Hino à vida
PUBLICAÇÃO
quarta-feira, 25 de junho de 1997
France Presse 
Jean-Michel Cousteau prestou uma vibrante homenagem a seu pai, o comandante Cousteau em um texto enviado ontem à France Presse, no qual classifica sua obra lendária de hino à vida.
A obra de meu pai é um hino à vida. Na parede de meu escritório, figura uma citação de meu pai, que diz que o essencial, para a abelha, como para o golfinho, é existir. Para o homem, é o saber e maravilhar-se ante esse saber, precisa o texto.
A tristeza que sinto por sua morte é aplacada pela filosofia que me transmitiu desde minha mais tenra infância e que guiou meus passos ao longo de minha existência. O mistério da vida, inclusive em suas formas mais humildes, era para ele uma fonte infinita de curiosidade, de assombro e de serenidade, adianta Jean-Michel Cousteau.

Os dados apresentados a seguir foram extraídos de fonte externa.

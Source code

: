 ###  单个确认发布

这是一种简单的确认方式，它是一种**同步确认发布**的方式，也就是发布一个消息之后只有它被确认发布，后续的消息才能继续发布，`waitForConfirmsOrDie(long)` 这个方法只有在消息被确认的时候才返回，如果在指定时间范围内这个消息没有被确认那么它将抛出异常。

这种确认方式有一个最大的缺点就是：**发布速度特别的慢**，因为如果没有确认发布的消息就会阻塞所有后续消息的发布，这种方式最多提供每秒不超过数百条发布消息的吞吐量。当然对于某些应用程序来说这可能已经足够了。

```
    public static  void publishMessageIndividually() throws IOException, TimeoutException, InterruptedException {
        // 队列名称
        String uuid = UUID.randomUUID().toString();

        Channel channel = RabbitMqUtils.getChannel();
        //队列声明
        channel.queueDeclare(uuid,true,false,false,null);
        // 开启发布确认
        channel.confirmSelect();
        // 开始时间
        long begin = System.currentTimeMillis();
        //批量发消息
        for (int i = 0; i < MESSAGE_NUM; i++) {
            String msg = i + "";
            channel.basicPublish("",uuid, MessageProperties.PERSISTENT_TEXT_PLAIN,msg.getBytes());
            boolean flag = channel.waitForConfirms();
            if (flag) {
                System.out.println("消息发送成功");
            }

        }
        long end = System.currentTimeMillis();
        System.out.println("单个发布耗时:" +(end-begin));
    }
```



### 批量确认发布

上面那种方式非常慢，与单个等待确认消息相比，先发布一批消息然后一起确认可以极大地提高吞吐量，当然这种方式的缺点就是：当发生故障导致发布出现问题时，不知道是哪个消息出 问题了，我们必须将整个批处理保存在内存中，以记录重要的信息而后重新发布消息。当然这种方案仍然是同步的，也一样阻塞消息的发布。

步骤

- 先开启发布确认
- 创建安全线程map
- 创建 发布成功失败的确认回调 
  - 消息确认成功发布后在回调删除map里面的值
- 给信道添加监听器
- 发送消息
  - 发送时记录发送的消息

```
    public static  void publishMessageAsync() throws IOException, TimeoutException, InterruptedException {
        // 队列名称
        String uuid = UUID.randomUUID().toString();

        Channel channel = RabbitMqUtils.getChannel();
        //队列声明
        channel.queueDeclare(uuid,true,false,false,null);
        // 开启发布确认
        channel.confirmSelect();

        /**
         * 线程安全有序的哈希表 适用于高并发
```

Esteve secundado por uma mulher exemplar, Simone Cousteau, minha mãe, a alma do (navio) Calypso, adiantou. Criou tesouros de engenharia para explorar os oceanos, revelando ao mundo a face oculta de nosso tempo. Teve o dom extraordinário de saber compartilhar com milhões de pessoas seu amor pelo mar, despertando a consciência de gerações, de ardorosos defensores do planeta.